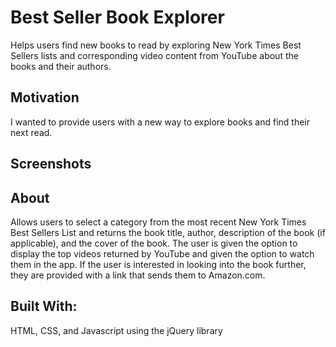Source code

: # Best Seller Book Explorer

Helps users find new books to read by exploring New York Times Best Sellers lists and corresponding video content from YouTube about the books and their authors.

## Motivation
I wanted to provide users with a new way to explore books and find their next read.

## Screenshots

## About
Allows users to select a category from the most recent New York Times Best Sellers List and returns the book title, author, description of the book (if applicable), and the cover of the book.  The user is given the option to display the top videos returned by YouTube and given the option to watch them in the app. If the user is interested in looking into the book further, they are provided with a link that sends them to Amazon.com.

## Built With:
HTML, CSS, and Javascript using the jQuery library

##########

Task brief =>
Reproduce exactly the lines running from the one with "Allows users to" to the last line of the listing above. Add nothing else.

Output below =>
Allows users to select a category from the most recent New York Times Best Sellers List and returns the book title, author, description of the book (if applicable), and the cover of the book.  The user is given the option to display the top videos returned by YouTube and given the option to watch them in the app. If the user is interested in looking into the book further, they are provided with a link that sends them to Amazon.com.

## Built With:
HTML, CSS, and Javascript using the jQuery library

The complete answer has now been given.